#### DATA FOR THE TASK
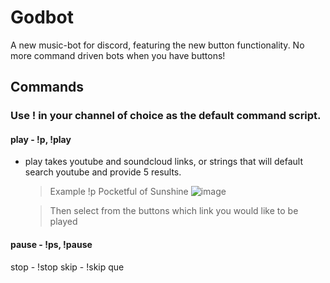# Godbot
A new music-bot for discord, featuring the new button functionality. No more command driven bots when you have buttons!

## Commands
### Use ! in your channel of choice as the default command script.

#### play - !p, !play
  - play takes youtube and soundcloud links, or strings that will default search youtube and provide 5 results.
    > Example
    > !p Pocketful of Sunshine
    > ![image](https://user-images.githubusercontent.com/61099229/135664846-f43a04ba-bb9e-4e39-8619-8977ee1fc46a.png)
    
    > Then select from the buttons which link you would like to be played

#### pause - !ps, !pause

stop - !stop
skip - !skip
que
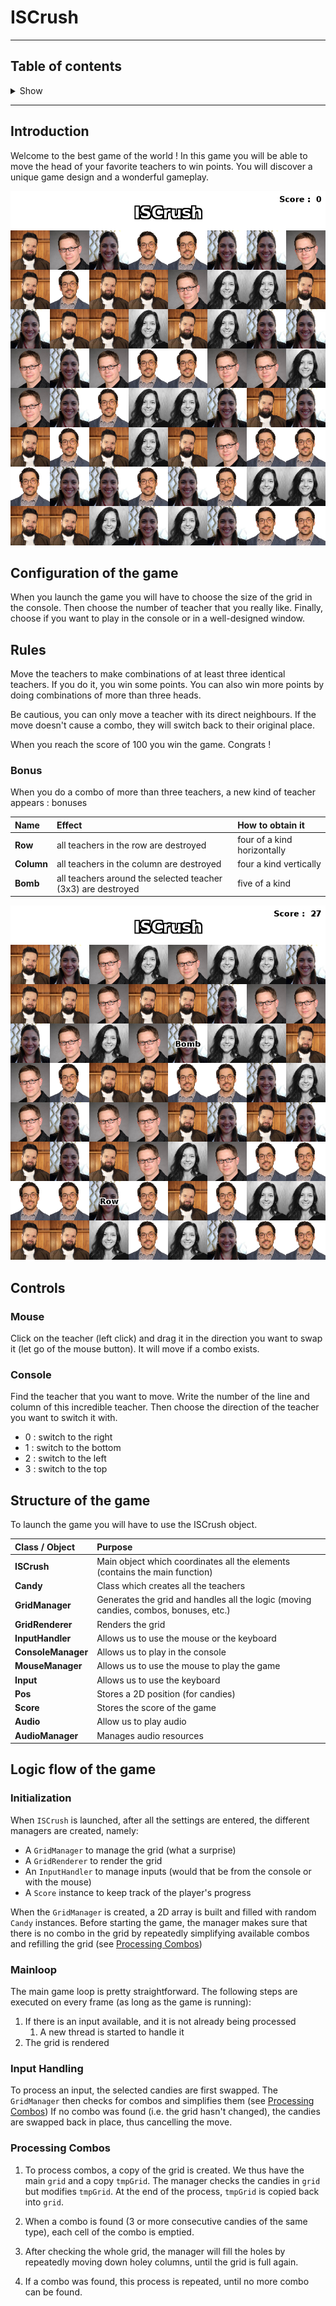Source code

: # ISCrush

---
## Table of contents
<details>
<summary>Show</summary>

<!-- TOC -->
* [ISCrush](#iscrush)
  * [Table of contents](#table-of-contents)
  * [Introduction](#introduction)
  * [Configuration of the game](#configuration-of-the-game)
  * [Rules](#rules-)
    * [Bonus](#bonus)
  * [Controls](#controls)
    * [Mouse](#mouse)
    * [Console](#console)
  * [Structure of the game](#structure-of-the-game-)
  * [Logic flow of the game](#logic-flow-of-the-game)
    * [Initialization](#initialization-)
    * [Mainloop](#mainloop)
    * [Input Handling](#input-handling)
    * [Processing Combos](#processing-combos)
<!-- TOC -->
</details>

---

## Introduction
Welcome to the best game of the world ! In this game you will be able 
to move the head of your favorite teachers to win points. You will discover a
unique game design and a wonderful gameplay.

![screenshot_1.png](images/screenshot_1.png)


## Configuration of the game
When you launch the game you will have to choose the size of the grid in the console. Then choose the number 
of teacher that you really like. Finally, choose if you want to play in the console or in 
a well-designed window.

## Rules 
Move the teachers to make combinations of at least three identical teachers. If you do it, you win some points. 
You can also win more points by doing combinations of more than three heads.

Be cautious, you can only move a teacher with its direct neighbours. If the move doesn't cause a combo, they will 
switch back to their original place.

When you reach the score of 100 you win the game. Congrats !

### Bonus
When you do a combo of more than three teachers, a new kind of teacher appears : bonuses

| Name       | Effect                                                        | How to obtain it             |
|:-----------|:--------------------------------------------------------------|:-----------------------------|
| **Row**    | all teachers in the row are destroyed                         | four of a kind horizontally  |
| **Column** | all teachers in the column are destroyed                      | four a kind vertically       |
| **Bomb**   | all teachers around the selected teacher (3x3) are destroyed  | five of a kind               |

![screenshot_1.png](images/screenshot_2.png)

## Controls
### Mouse
Click on the teacher (left click) and drag it in the direction you want to swap it (let go of the mouse button).
It will move if a combo exists.

### Console
Find the teacher that you want to move. Write the number of the line and column of this incredible teacher. Then
choose the direction of the teacher you want to switch it with. 
- 0 : switch to the right
- 1 : switch to the bottom
- 2 : switch to the left
- 3 : switch to the top

## Structure of the game 
To launch the game you will have to use the ISCrush object.

| Class / Object     | Purpose                                                                              |
|:-------------------|:-------------------------------------------------------------------------------------|
| **ISCrush**        | Main object which coordinates all the elements (contains the main function)          |
| **Candy**          | Class which creates all the teachers                                                 |
| **GridManager**    | Generates the grid and handles all the logic (moving candies, combos, bonuses, etc.) |
| **GridRenderer**   | Renders the grid                                                                     |
| **InputHandler**   | Allows us to use the mouse or the keyboard                                           |
| **ConsoleManager** | Allows us to play in the console                                                     |
| **MouseManager**   | Allows us to use the mouse to play the game                                          |
| **Input**          | Allows us to use the keyboard                                                        |
| **Pos**            | Stores a 2D position (for candies)                                                   |
| **Score**          | Stores the score of the game                                                         |
| **Audio**          | Allow us to play audio                                                               |
| **AudioManager**   | Manages audio resources                                                              |

## Logic flow of the game

### Initialization 
When `ISCrush` is launched, after all the settings are entered, the different managers are created, namely:
 - A `GridManager` to manage the grid (what a surprise)
 - A `GridRenderer` to render the grid
 - An `InputHandler` to manage inputs (would that be from the console or with the mouse)
 - A `Score` instance to keep track of the player's progress

When the `GridManager` is created, a 2D array is built and filled with random `Candy` instances.
Before starting the game, the manager makes sure that there is no combo in the grid by repeatedly simplifying available combos and refilling the grid (see [Processing Combos](#processing-combos))

### Mainloop
The main game loop is pretty straightforward. The following steps are executed on every frame (as long as the game is running):
 1. If there is an input available, and it is not already being processed
    1. A new thread is started to handle it
 2. The grid is rendered

### Input Handling
To process an input, the selected candies are first swapped.
The `GridManager` then checks for combos and simplifies them (see [Processing Combos](#processing-combos))
If no combo was found (i.e. the grid hasn't changed), the candies are swapped back in place, thus cancelling the move.

### Processing Combos
 1. To process combos, a copy of the grid is created. We thus have the main `grid` and a copy `tmpGrid`.
    The manager checks the candies in `grid` but modifies `tmpGrid`.
    At the end of the process, `tmpGrid` is copied back into `grid`.

 2. When a combo is found (3 or more consecutive candies of the same type), each cell of the combo is emptied.
 3. After checking the whole grid, the manager will fill the holes by repeatedly moving down holey columns, until the grid is full again.
 4. If a combo was found, this process is repeated, until no more combo can be found.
########
### WHAT YOU NEED TO DO
Within the listing above, tally the lines holding the word "number". Give the tally only.

### TASK ANSWER
2